Attribution: WORD OF THE YEAR by Randall Enos, Easton, CT

Merriam-Webster’s word of the year is ‘authentic.’ That says a lot about 2023 : NPR

If what we search for is any indication of what we value, then things aren’t looking great for artificial intelligence.

“Authentic” was selected as the 2023 word of the year by the Merriam-Webster dictionary, landing among the most-looked-up words in the dictionary’s 500,000 entries, the company said in a press release Monday.

After all, this was the year that Chat GPT disrupted academic integrity and AI drove Hollywood actors and writers to the picket lines.

[…]

2023 was the year that authenticity morphed into performance, its very meaning made fuzzy amidst the onslaught of algorithms and alternative facts. The more we crave it, the more we question it.
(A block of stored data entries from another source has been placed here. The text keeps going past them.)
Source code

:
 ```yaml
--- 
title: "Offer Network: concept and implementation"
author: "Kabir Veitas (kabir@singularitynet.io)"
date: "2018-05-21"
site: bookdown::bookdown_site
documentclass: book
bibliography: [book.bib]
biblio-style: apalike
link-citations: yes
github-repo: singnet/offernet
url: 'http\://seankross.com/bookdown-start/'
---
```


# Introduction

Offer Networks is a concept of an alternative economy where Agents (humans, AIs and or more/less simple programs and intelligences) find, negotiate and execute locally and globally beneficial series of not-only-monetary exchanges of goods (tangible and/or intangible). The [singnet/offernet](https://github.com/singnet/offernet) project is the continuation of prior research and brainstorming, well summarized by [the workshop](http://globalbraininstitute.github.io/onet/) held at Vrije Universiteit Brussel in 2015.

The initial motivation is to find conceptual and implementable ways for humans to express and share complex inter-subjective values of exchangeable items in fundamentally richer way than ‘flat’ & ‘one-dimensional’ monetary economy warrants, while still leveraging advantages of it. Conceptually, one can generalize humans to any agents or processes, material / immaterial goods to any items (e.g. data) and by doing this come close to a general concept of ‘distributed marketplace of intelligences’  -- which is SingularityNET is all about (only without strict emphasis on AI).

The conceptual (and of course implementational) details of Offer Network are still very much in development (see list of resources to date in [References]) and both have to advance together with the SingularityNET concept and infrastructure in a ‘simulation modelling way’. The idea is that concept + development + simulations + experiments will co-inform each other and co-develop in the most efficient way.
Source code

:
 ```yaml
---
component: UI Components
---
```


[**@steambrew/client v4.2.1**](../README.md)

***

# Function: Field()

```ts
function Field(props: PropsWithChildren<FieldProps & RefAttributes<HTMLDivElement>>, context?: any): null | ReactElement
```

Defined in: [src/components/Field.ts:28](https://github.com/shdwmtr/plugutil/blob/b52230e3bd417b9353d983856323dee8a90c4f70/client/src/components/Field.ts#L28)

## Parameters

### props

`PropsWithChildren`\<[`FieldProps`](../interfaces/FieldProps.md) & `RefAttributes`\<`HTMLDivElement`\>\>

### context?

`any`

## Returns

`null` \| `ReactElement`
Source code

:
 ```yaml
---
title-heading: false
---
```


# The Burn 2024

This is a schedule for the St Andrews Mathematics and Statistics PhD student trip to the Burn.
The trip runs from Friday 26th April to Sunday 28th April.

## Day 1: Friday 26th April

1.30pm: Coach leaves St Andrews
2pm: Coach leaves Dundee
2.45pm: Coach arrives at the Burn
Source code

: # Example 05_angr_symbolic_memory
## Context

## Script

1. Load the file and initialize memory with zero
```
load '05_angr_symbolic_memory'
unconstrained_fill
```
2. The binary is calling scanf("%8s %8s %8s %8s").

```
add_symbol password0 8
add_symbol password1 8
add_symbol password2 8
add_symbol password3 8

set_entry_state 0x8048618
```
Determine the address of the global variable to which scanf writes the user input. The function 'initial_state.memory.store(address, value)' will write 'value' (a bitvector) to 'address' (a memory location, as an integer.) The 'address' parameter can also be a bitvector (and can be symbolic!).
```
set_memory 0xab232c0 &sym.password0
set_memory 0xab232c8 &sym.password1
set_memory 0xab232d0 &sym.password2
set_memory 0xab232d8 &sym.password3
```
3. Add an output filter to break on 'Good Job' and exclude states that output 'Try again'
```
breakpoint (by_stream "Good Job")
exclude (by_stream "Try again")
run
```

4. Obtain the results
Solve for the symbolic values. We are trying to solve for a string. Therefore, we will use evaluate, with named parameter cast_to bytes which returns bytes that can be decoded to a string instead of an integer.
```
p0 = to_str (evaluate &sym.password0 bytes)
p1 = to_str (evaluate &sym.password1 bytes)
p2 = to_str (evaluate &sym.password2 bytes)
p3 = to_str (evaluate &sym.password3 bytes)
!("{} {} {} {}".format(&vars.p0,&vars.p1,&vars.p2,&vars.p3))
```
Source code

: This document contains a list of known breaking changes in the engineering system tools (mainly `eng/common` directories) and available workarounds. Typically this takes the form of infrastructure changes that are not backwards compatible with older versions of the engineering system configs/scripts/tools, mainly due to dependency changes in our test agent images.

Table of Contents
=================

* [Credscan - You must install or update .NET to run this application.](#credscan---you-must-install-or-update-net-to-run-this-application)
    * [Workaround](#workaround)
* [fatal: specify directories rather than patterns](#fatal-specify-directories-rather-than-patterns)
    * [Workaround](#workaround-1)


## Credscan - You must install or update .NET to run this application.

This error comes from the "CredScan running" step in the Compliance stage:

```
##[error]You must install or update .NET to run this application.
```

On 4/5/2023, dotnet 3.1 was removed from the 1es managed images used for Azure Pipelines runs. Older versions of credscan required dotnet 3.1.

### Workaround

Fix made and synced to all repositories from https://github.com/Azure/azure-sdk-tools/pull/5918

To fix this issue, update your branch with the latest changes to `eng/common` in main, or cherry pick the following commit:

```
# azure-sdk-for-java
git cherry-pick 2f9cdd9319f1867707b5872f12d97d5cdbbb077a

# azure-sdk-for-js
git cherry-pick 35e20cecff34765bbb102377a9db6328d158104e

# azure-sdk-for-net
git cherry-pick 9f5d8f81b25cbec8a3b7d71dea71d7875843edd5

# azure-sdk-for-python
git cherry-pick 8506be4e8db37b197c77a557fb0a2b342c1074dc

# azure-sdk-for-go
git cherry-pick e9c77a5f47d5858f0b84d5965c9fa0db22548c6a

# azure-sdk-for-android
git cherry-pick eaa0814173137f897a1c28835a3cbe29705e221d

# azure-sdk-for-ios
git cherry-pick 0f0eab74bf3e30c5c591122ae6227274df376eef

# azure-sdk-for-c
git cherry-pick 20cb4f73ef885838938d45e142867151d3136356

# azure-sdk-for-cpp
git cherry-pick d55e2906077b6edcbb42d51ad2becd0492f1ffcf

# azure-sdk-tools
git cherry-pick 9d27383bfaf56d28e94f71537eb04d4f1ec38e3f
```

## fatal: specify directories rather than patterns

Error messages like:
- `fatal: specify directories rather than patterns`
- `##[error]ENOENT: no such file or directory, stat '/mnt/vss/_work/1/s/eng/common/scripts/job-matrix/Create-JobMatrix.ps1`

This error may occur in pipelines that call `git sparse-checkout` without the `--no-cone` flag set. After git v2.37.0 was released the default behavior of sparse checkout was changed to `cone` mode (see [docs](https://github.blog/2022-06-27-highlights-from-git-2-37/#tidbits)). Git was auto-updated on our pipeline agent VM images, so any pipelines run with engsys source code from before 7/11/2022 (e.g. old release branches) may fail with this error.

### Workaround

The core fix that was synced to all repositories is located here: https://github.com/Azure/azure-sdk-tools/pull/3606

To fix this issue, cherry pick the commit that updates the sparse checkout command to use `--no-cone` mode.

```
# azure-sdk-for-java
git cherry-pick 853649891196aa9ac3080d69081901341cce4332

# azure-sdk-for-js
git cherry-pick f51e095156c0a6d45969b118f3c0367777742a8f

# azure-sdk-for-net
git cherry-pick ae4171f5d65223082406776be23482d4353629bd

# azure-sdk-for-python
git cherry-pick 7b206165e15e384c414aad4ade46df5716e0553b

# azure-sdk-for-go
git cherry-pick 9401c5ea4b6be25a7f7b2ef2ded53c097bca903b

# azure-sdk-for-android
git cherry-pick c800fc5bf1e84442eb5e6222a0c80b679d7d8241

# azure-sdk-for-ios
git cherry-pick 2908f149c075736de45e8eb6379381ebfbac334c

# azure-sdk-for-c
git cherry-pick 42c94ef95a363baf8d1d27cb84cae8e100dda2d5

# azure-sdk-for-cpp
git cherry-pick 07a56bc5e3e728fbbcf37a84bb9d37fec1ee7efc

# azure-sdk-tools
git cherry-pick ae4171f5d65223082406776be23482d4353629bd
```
This is where the dictionary definition comes in.

“Although clearly a desirable quality, authentic is hard to define and subject to debate — two reasons it sends many people to the dictionary,” Merriam-Webster said in its release. Look-ups for the word saw a “substantial increase in 2023,” it added.

For a word that we might associate with a certain kind of reliability, “authentic” comes with more than one meaning.

It’s a synonym for “real,” defined as “not false or imitation.” But it can also mean “true to one’s own personality, spirit, or character” and, sneakily, “conforming to an original so as to reproduce essential features.”

This may be why we connect it to ethnicity (authentic cuisine or authentic accent) but also identity in the larger sense (authentic voice and authentic self). In this age where artifice seems to advance daily, we’re in a collective moment of trying to go back, to connect with some earlier, simpler version of ourselves.